Image source: Getty Images.
That, however, is only a blip, as all these investments TPI is making should pay off in the long run. So far this year, TPI has added net nine new manufacturing lines, taking its contract value to nearly $6.3 billion through 2023. Simply put, TPI can potentially generate that revenue over the next five years under its existing long-term supply agreements. Of that, a minimum volume commitment of roughly $4.3 billion ensures that much revenue for the company unless a contract is terminated.
To give you an idea what kind of growth that translates to, consider that TPI's contract value was only around $4.4 billion a year ago.
There's another important point to note here: better pricing. TPI's sales this quarter improved slightly despite the significant fall in production. That's because its production mix was skewed toward higher-priced wind-blade sets, a trend that's likely to continue. Strong non-blade sales further boosted revenue. TPI also makes composite bus bodies for transportation companies. Transportation is, however, only a tiny part of the company's overall business.
What management had to say
During TPI Composites' Q3 earnings conference call (here's the full call transcript), CEO Steven Lockard gave great insight into the global wind-energy market: "Global annual wind power capacity additions are expected to average nearly 67 gigawatts between 2017 and 2027, or 10-year CAGR of 8.2%, according to MAKE Consulting. This forecast also estimates that the top 20 emerging markets will grow at a CAGR of 26.5% between 2017 and 2027."

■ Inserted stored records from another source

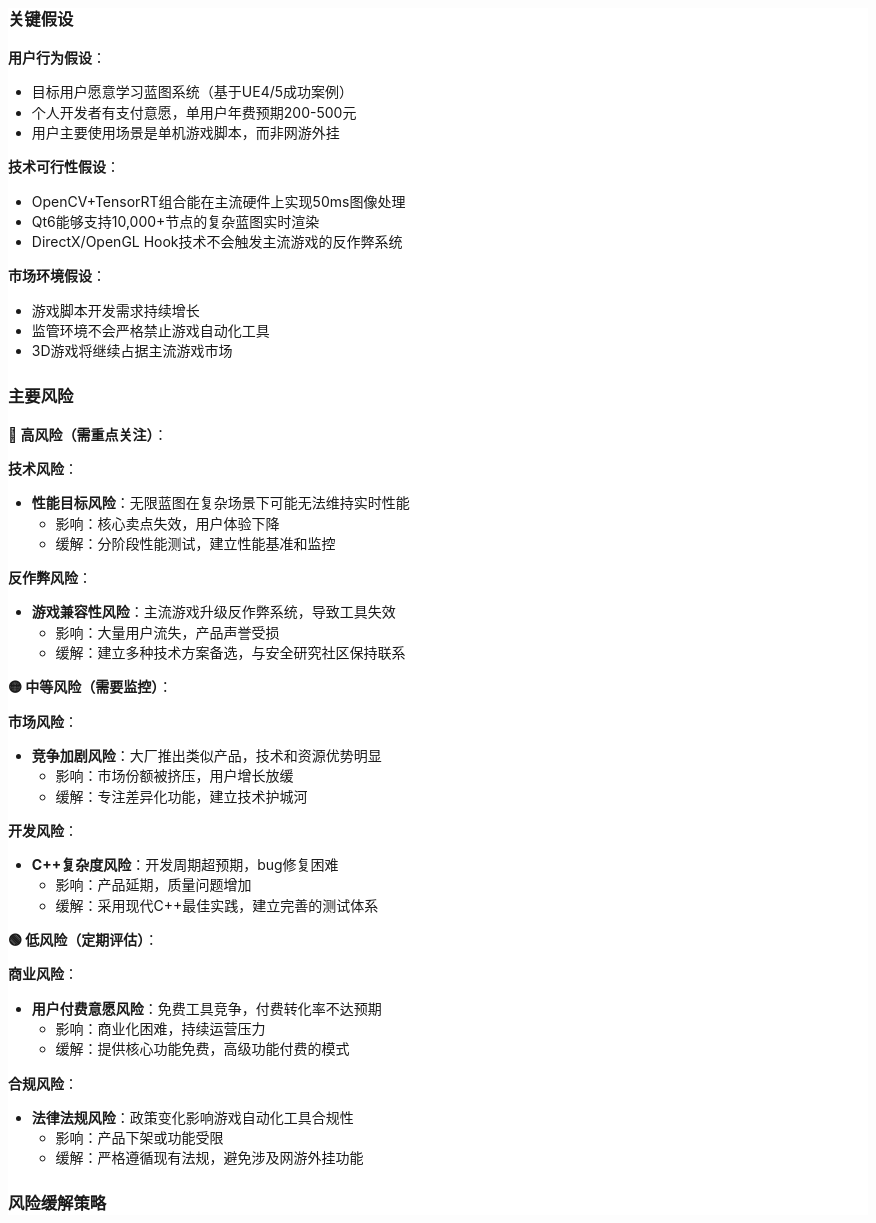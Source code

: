 ### 关键假设

**用户行为假设**：
- 目标用户愿意学习蓝图系统（基于UE4/5成功案例）
- 个人开发者有支付意愿，单用户年费预期200-500元
- 用户主要使用场景是单机游戏脚本，而非网游外挂

**技术可行性假设**：
- OpenCV+TensorRT组合能在主流硬件上实现50ms图像处理
- Qt6能够支持10,000+节点的复杂蓝图实时渲染
- DirectX/OpenGL Hook技术不会触发主流游戏的反作弊系统

**市场环境假设**：
- 游戏脚本开发需求持续增长
- 监管环境不会严格禁止游戏自动化工具
- 3D游戏将继续占据主流游戏市场

### 主要风险

**🔴 高风险（需重点关注）**：

**技术风险**：
- **性能目标风险**：无限蓝图在复杂场景下可能无法维持实时性能
  - 影响：核心卖点失效，用户体验下降
  - 缓解：分阶段性能测试，建立性能基准和监控

**反作弊风险**：
- **游戏兼容性风险**：主流游戏升级反作弊系统，导致工具失效
  - 影响：大量用户流失，产品声誉受损
  - 缓解：建立多种技术方案备选，与安全研究社区保持联系

**🟡 中等风险（需要监控）**：

**市场风险**：
- **竞争加剧风险**：大厂推出类似产品，技术和资源优势明显
  - 影响：市场份额被挤压，用户增长放缓
  - 缓解：专注差异化功能，建立技术护城河

**开发风险**：
- **C++复杂度风险**：开发周期超预期，bug修复困难
  - 影响：产品延期，质量问题增加
  - 缓解：采用现代C++最佳实践，建立完善的测试体系

**🟢 低风险（定期评估）**：

**商业风险**：
- **用户付费意愿风险**：免费工具竞争，付费转化率不达预期
  - 影响：商业化困难，持续运营压力
  - 缓解：提供核心功能免费，高级功能付费的模式

**合规风险**：
- **法律法规风险**：政策变化影响游戏自动化工具合规性
  - 影响：产品下架或功能受限
  - 缓解：严格遵循现有法规，避免涉及网游外挂功能

### 风险缓解策略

Lockard further explained how TPI plans to exploit those opportunities.
Our strategy is to continue to diversify our manufacturing footprint to take advantage of growth in both emerging and mature markets and leverage our low-cost hubs to not be too dependent on any one market. We believe we remain well positioned to execute this strategy and serve global demand from our facilities in the U.S., China, Mexico, and Turkey. We also expect to enter a new geography during 2019 to accommodate customer demand and to diversify our global footprint and supply chain even further.
It'll be interesting to see which new market TPI enters next year. A stronger global footprint should also help TPI smooth over the ongoing U.S.-China tariff war to some extent. For example, the company can flex its operations in Mexico to churn out more blades for a U.S.-based customer and send blades manufactured in China elsewhere instead.
TPI's revenue visibility has enabled management to set out financial targets for the next year but beyond.
|Metric||FY 2018||FY 2019||FY 2020|
|Number of sets* sold||2,420-2,440||3,300-3,500||N/A|
|Average sales price per blade||$125,000-$130,000||$135,000-$140,000||N/A|
|Net sales||$1 billion-$1.05 billion||$1.5 billion-$1.6 billion||$1.7 billion-$1.9 billion|
|Adjusted EBITDA||$65 million-$70 million||$120 million-$130 million||$170 million-$190 million|
|Earnings per share (diluted)||$0.32-$0.39||$1.24-$1.35||N/A|
*One set consists of three wind blades. NA = Not applicable, as the company hasn't provided outlook. Data source: TPI Composites.
Those are really encouraging projections, and management is confident that TPI can grow its sales more than twofold by 2021. So if TPI's weak Q3 numbers disappointed you, remember to look at the bigger picture the next time you sit down to analyze a company and its stock.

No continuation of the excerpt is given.